(Document images with source code)
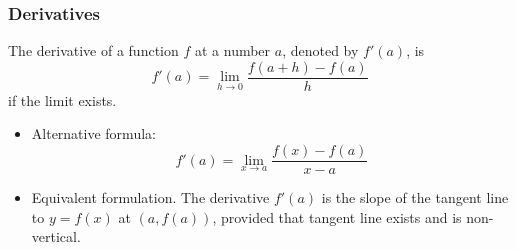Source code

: \begin{frame}
\frametitle{Derivatives}
\begin{definition}[Derivative]
The derivative of a function $f$ at a number $a$, denoted by $f'(a)$, is
\[
f'(a) = \lim_{h\rightarrow 0}\frac{f(a+h)-f(a)}{h}
\]
if the limit exists.
\end{definition}
\begin{itemize}
\item<2-> Alternative formula:
\[
f'(a) = \lim_{x\rightarrow a}\frac{f(x)-f(a)}{x-a}
\]
\item<3-> Equivalent formulation. The derivative $f'(a)$ is the slope of the tangent line to $y=f(x)$ at $(a, f(a))$, provided that tangent line exists and is non-vertical.
\end{itemize}

\end{frame}
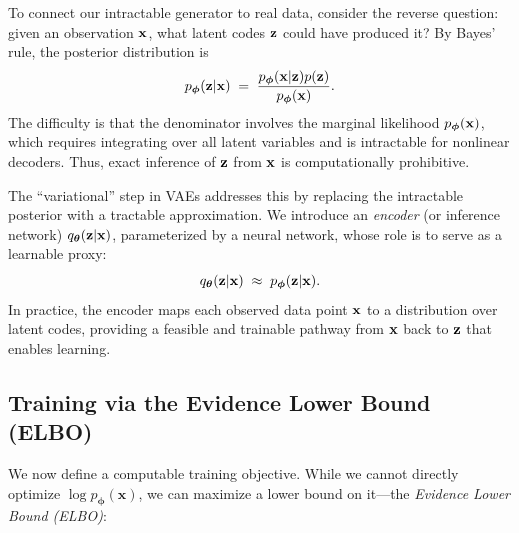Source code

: To connect our intractable generator to real data, consider the reverse question:  
given an observation $\rvx$, what latent codes $\rvz$ could have produced it?  
By Bayes’ rule, the posterior distribution is
\[
p_{\bm{\phi}}(\rvz|\rvx) \;=\; \frac{p_{\bm{\phi}}(\rvx|\rvz) p(\rvz)}{p_{\bm{\phi}}(\rvx)}.
\]
The difficulty is that the denominator involves the marginal likelihood $p_{\bm{\phi}}(\rvx)$,  
which requires integrating over all latent variables and is intractable for nonlinear decoders.  
Thus, exact inference of $\rvz$ from $\rvx$ is computationally prohibitive.

The ``variational'' step in VAEs addresses this by replacing the intractable posterior with a tractable approximation.  
We introduce an \emph{encoder} (or inference network) $q_{\bm{\theta}}(\rvz|\rvx)$, parameterized by a neural network,  
whose role is to serve as a learnable proxy:
\[
q_{\bm{\theta}}(\rvz|\rvx) \;\approx\; p_{\bm{\phi}}(\rvz|\rvx).
\]
In practice, the encoder maps each observed data point $\rvx$ to a distribution over latent codes,  
providing a feasible and trainable pathway from $\rvx$ back to $\rvz$ that enables learning.




\subsection{Training via the Evidence Lower Bound (ELBO)}

We now define a computable training objective. While we cannot directly optimize $\log p_{\bm{\phi}}(\mathbf{x})$, we can maximize a lower bound on it—the \emph{Evidence Lower Bound (ELBO)}:

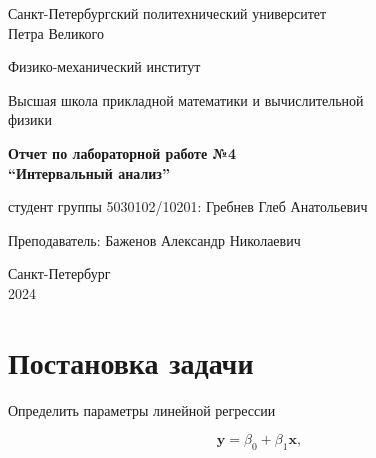 \documentclass{article}
\begin{document}
  \begin{titlepage}
    \begin{center}
      Санкт-Петербургский политехнический университет \\Петра Великого
    \end{center}

    \begin{center}
      Физико-механический институт
    \end{center}

    \begin{center}
      Высшая школа прикладной математики и вычислительной\\ физики
    \end{center}

    \vspace{8em}

    \begin{center}
      \textbf{Отчет по лабораторной работе №4}\\
      \textbf{“Интервальный анализ”}
    \end{center}

    \vspace{\fill}

    \begin{flushright}
       студент группы 5030102/10201:
      \hfill
      Гребнев Глеб Анатольевич \\
    \end{flushright}
    Преподаватель: \hfill Баженов Александр Николаевич

    \vspace{12em}

    \begin{center}
      Санкт-Петербург\\
      2024
    \end{center}
  \end{titlepage}

  \tableofcontents

  \newpage

  \section{Постановка задачи}

  Определить параметры линейной регрессии

  \begin{equation} \label{eq:islau}
    \mathbf{y} = \beta_0 + \beta_1 \mathbf{x},
  \end{equation}
\end{document}
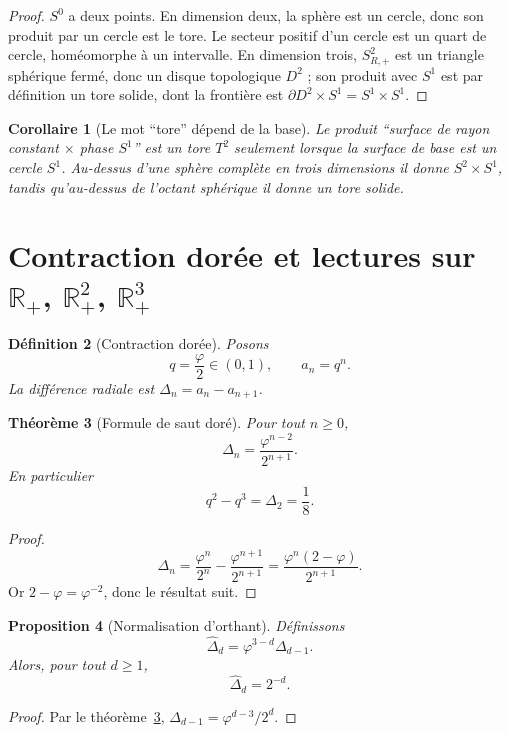 \documentclass[11pt,a4paper]{article}
\newtheorem{theorem}{Théorème}[section]
\newtheorem{proposition}[theorem]{Proposition}
\newtheorem{corollary}[theorem]{Corollaire}
\newtheorem{definition}[theorem]{Définition}
\newcommand{\R}{\mathbb R}
\newcommand{\Rp}{\mathbb R_{+}}
\newcommand{\ph}{\varphi}
\begin{document}
\begin{proof}
$S^0$ a deux points. En dimension deux, la sphère est un cercle, donc son produit par un cercle est le tore. Le secteur positif d'un cercle est un quart de cercle, homéomorphe à un intervalle. En dimension trois, $S^2_{R,+}$ est un triangle sphérique fermé, donc un disque topologique $D^2$ ; son produit avec $S^1$ est par définition un tore solide, dont la frontière est $\partial D^2\times S^1=S^1\times S^1$.
\end{proof}

\begin{corollary}[Le mot ``tore'' dépend de la base]
Le produit ``surface de rayon constant $\times$ phase $S^1$'' est un tore $T^2$ seulement lorsque la surface de base est un cercle $S^1$. Au-dessus d'une sphère complète en trois dimensions il donne $S^2\times S^1$, tandis qu'au-dessus de l'octant sphérique il donne un tore solide.
\end{corollary}

\section{Contraction dorée et lectures sur $\R_+$, $\Rp^2$, $\Rp^3$}

\begin{definition}[Contraction dorée]
Posons
\[
 q=\frac{\ph}{2}\in(0,1),\qquad a_n=q^n.
\]
La différence radiale est $\Delta_n=a_n-a_{n+1}$.
\end{definition}

\begin{theorem}[Formule de saut doré]\label{thm:goldjump}
Pour tout $n\ge0$,
\[
 \Delta_n=\frac{\ph^{n-2}}{2^{n+1}}.
\]
En particulier
\[
 q^2-q^3=\Delta_2=\frac18.
\]
\end{theorem}

\begin{proof}
\[
 \Delta_n=\frac{\ph^n}{2^n}-\frac{\ph^{n+1}}{2^{n+1}}
 =\frac{\ph^n(2-\ph)}{2^{n+1}}.
\]
Or $2-\ph=\ph^{-2}$, donc le résultat suit.
\end{proof}

\begin{proposition}[Normalisation d'orthant]
Définissons
\[
 \widehat\Delta_d=\ph^{3-d}\Delta_{d-1}.
\]
Alors, pour tout $d\ge1$,
\[
 \widehat\Delta_d=2^{-d}.
\]
\end{proposition}

\begin{proof}
Par le théorème~\ref{thm:goldjump}, $\Delta_{d-1}=\ph^{d-3}/2^d$.
\end{proof}
\end{document}
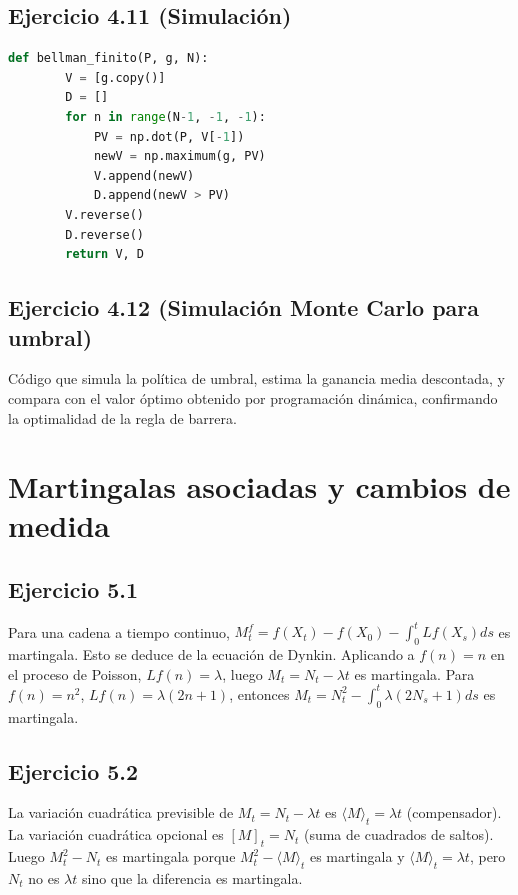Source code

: \documentclass[letterpaper, 12pt]{article}
\newcommand{\1}{\mathbbm{1}}
\begin{document}
    \subsection{Ejercicio 4.11 (Simulaci\'on)}
    \begin{lstlisting}[language=Python, caption=Iteraci\'on de Bellman]
    def bellman_finito(P, g, N):
        V = [g.copy()]
        D = []
        for n in range(N-1, -1, -1):
            PV = np.dot(P, V[-1])
            newV = np.maximum(g, PV)
            V.append(newV)
            D.append(newV > PV)
        V.reverse()
        D.reverse()
        return V, D
    \end{lstlisting}

    \subsection{Ejercicio 4.12 (Simulaci\'on Monte Carlo para umbral)}
    C\'odigo que simula la pol\'itica de umbral, estima la ganancia media descontada, y compara con el valor \'optimo obtenido por programaci\'on din\'amica, confirmando la optimalidad de la regla de barrera.

    \section{Martingalas asociadas y cambios de medida}

    \subsection{Ejercicio 5.1}
    Para una cadena a tiempo continuo, $M_t^f=f(X_t)-f(X_0)-\int_0^t Lf(X_s)ds$ es martingala. Esto se deduce de la ecuaci\'on de Dynkin. Aplicando a $f(n)=n$ en el proceso de Poisson, $Lf(n)=\lambda$, luego $M_t=N_t-\lambda t$ es martingala. Para $f(n)=n^2$, $Lf(n)=\lambda(2n+1)$, entonces $M_t=N_t^2-\int_0^t\lambda(2N_s+1)ds$ es martingala.

    \subsection{Ejercicio 5.2}
    La variaci\'on cuadr\'atica previsible de $M_t=N_t-\lambda t$ es $\langle M\rangle_t=\lambda t$ (compensador). La variaci\'on cuadr\'atica opcional es $[M]_t=N_t$ (suma de cuadrados de saltos). Luego $M_t^2-N_t$ es martingala porque $M_t^2-\langle M\rangle_t$ es martingala y $\langle M\rangle_t=\lambda t$, pero $N_t$ no es $\lambda t$ sino que la diferencia es martingala.
\end{document}
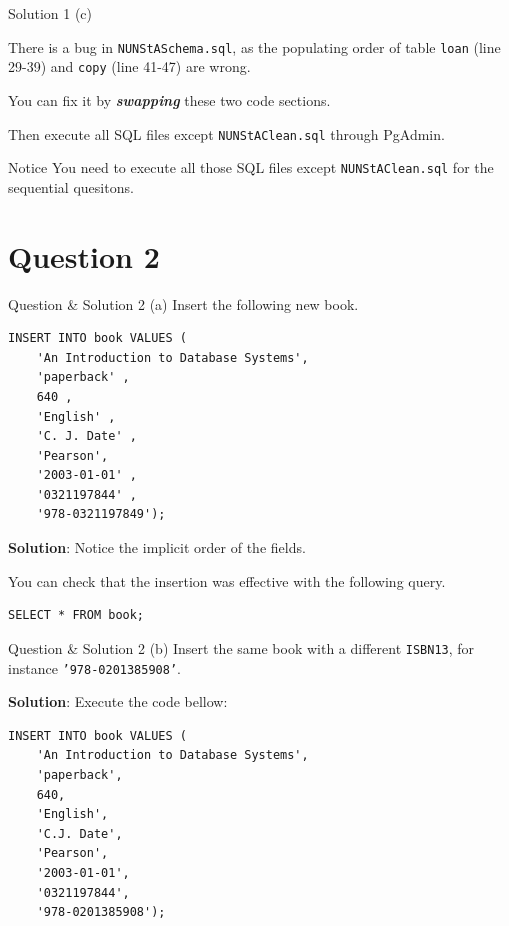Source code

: \begin{frame}[fragile]{Solution 1 (c)}

There is a bug in \texttt{NUNStASchema.sql}, as the populating order of table \texttt{loan} (line 29-39) and \texttt{copy} (line 41-47) are wrong. \vspace{10pt}

You can fix it by \textbf{\textit{swapping}} these two code sections.\vspace{10pt}

Then execute all SQL files except \texttt{NUNStAClean.sql} through PgAdmin.

\begin{alertblock}{Notice}
You need to execute all those SQL files except \texttt{NUNStAClean.sql} for the sequential quesitons.
\end{alertblock}
\end{frame}

\section*{Question 2}

\begin{frame}[fragile]{Question \& Solution 2 (a)}
Insert the following new book.

\begin{lstlisting}
INSERT INTO book VALUES (
	'An Introduction to Database Systems',
	'paperback' , 
	640 , 
	'English' , 
	'C. J. Date' , 
	'Pearson',
	'2003-01-01' , 
	'0321197844' , 
	'978-0321197849');
\end{lstlisting} 


\textbf{Solution}: Notice the implicit order of the fields.

You can check that the insertion was effective with the following query.
\begin{lstlisting}
SELECT * FROM book;
\end{lstlisting}

\end{frame}

\begin{frame}[fragile]{Question \& Solution 2 (b)}
Insert the same book with a different \texttt{ISBN13}, for instance \texttt{'978-0201385908'}. \vspace{10pt}

\textbf{Solution}: Execute the code bellow:

\begin{lstlisting}
INSERT INTO book VALUES (
	'An Introduction to Database Systems', 
	'paperback', 
	640,
	'English',
	'C.J. Date', 
	'Pearson', 
	'2003-01-01', 
	'0321197844',  
	'978-0201385908');
\end{lstlisting}

\end{frame}

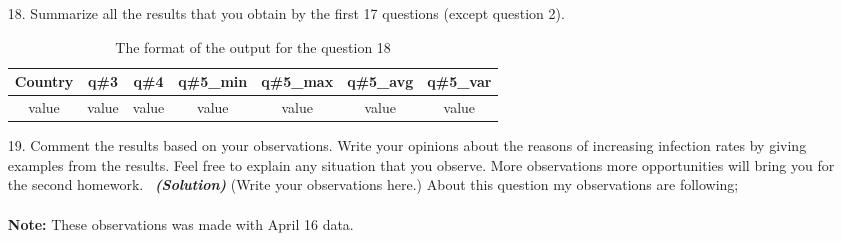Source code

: \documentclass[a4 paper]{article}
\numberwithin{equation}{section}
\newcommand{\solution}{~\newline\textbf{\textit{(Solution)}} }
\newcommand{\0}{\mathbf{0}}
\begin{document}
\begin{itemize}
\begin{table}[ht]
\begin{tabular}{c c c c}
			\hline %
		\end{tabular}\label{table:nonlin}%
	\end{table}
	\item[18. ] Summarize all the results that you obtain by the first 17 questions (except question 2). 
	\begin{table}[ht]
		\caption{The format of the output for the question 18} %
		\centering  %
		\begin{tabular}{c c c c c c c}%
			\hline\hline       %
			Country & q\#3 & q\#4 & q\#5\_min &  q\#5\_max & q\#5\_avg &  q\#5\_var  \\ 
			[0.5ex]%
			\hline      %
			 value & value & value & value & value & value & value\\%

			\hline %
		\end{tabular}\label{table:nonlin}%
	\end{table}
	\item[19. ] Comment the results based on your observations. Write your opinions about the reasons of increasing infection rates by giving examples from the results. Feel free to explain any situation that you observe. More observations more opportunities will bring you for the second homework. 
	\solution (Write your observations here.)
	\cleardoublepage
	About this question my observations are following; \\ \\
\textbf{Note:} These observations was made with April 16 data.


\end{itemize}
\end{document}
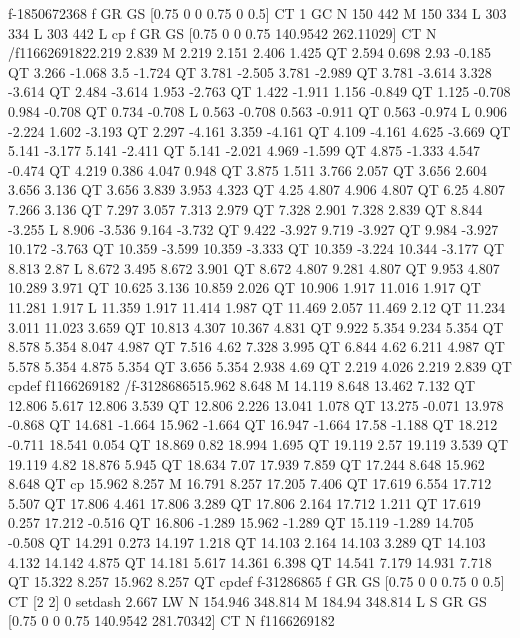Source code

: f-1850672368
f
GR
GS
[0.75 0 0 0.75 0 0.5] CT
1 GC
N
150 442 M
150 334 L
303 334 L
303 442 L
cp
f
GR
GS
[0.75 0 0 0.75 140.9542 262.11029] CT
N
/f1166269182{2.219 2.839 M
2.219 2.151 2.406 1.425 QT
2.594 0.698 2.93 -0.185 QT
3.266 -1.068 3.5 -1.724 QT
3.781 -2.505 3.781 -2.989 QT
3.781 -3.614 3.328 -3.614 QT
2.484 -3.614 1.953 -2.763 QT
1.422 -1.911 1.156 -0.849 QT
1.125 -0.708 0.984 -0.708 QT
0.734 -0.708 L
0.563 -0.708 0.563 -0.911 QT
0.563 -0.974 L
0.906 -2.224 1.602 -3.193 QT
2.297 -4.161 3.359 -4.161 QT
4.109 -4.161 4.625 -3.669 QT
5.141 -3.177 5.141 -2.411 QT
5.141 -2.021 4.969 -1.599 QT
4.875 -1.333 4.547 -0.474 QT
4.219 0.386 4.047 0.948 QT
3.875 1.511 3.766 2.057 QT
3.656 2.604 3.656 3.136 QT
3.656 3.839 3.953 4.323 QT
4.25 4.807 4.906 4.807 QT
6.25 4.807 7.266 3.136 QT
7.297 3.057 7.313 2.979 QT
7.328 2.901 7.328 2.839 QT
8.844 -3.255 L
8.906 -3.536 9.164 -3.732 QT
9.422 -3.927 9.719 -3.927 QT
9.984 -3.927 10.172 -3.763 QT
10.359 -3.599 10.359 -3.333 QT
10.359 -3.224 10.344 -3.177 QT
8.813 2.87 L
8.672 3.495 8.672 3.901 QT
8.672 4.807 9.281 4.807 QT
9.953 4.807 10.289 3.971 QT
10.625 3.136 10.859 2.026 QT
10.906 1.917 11.016 1.917 QT
11.281 1.917 L
11.359 1.917 11.414 1.987 QT
11.469 2.057 11.469 2.12 QT
11.234 3.011 11.023 3.659 QT
10.813 4.307 10.367 4.831 QT
9.922 5.354 9.234 5.354 QT
8.578 5.354 8.047 4.987 QT
7.516 4.62 7.328 3.995 QT
6.844 4.62 6.211 4.987 QT
5.578 5.354 4.875 5.354 QT
3.656 5.354 2.938 4.69 QT
2.219 4.026 2.219 2.839 QT
cp}def
f1166269182
/f-31286865{15.962 8.648 M
14.119 8.648 13.462 7.132 QT
12.806 5.617 12.806 3.539 QT
12.806 2.226 13.041 1.078 QT
13.275 -0.071 13.978 -0.868 QT
14.681 -1.664 15.962 -1.664 QT
16.947 -1.664 17.58 -1.188 QT
18.212 -0.711 18.541 0.054 QT
18.869 0.82 18.994 1.695 QT
19.119 2.57 19.119 3.539 QT
19.119 4.82 18.876 5.945 QT
18.634 7.07 17.939 7.859 QT
17.244 8.648 15.962 8.648 QT
cp
15.962 8.257 M
16.791 8.257 17.205 7.406 QT
17.619 6.554 17.712 5.507 QT
17.806 4.461 17.806 3.289 QT
17.806 2.164 17.712 1.211 QT
17.619 0.257 17.212 -0.516 QT
16.806 -1.289 15.962 -1.289 QT
15.119 -1.289 14.705 -0.508 QT
14.291 0.273 14.197 1.218 QT
14.103 2.164 14.103 3.289 QT
14.103 4.132 14.142 4.875 QT
14.181 5.617 14.361 6.398 QT
14.541 7.179 14.931 7.718 QT
15.322 8.257 15.962 8.257 QT
cp}def
f-31286865
f
GR
GS
[0.75 0 0 0.75 0 0.5] CT
[2 2] 0 setdash
2.667 LW
N
154.946 348.814 M
184.94 348.814 L
S
GR
GS
[0.75 0 0 0.75 140.9542 281.70342] CT
N
f1166269182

• **Assignment**: Check every line above for the string "except" and copy those that have it.

• **Solution**:
Then execute all SQL files except \texttt{NUNStAClean.sql} through PgAdmin.
You need to execute all those SQL files except \texttt{NUNStAClean.sql} for the sequential quesitons.
	\item[18. ] Summarize all the results that you obtain by the first 17 questions (except question 2). 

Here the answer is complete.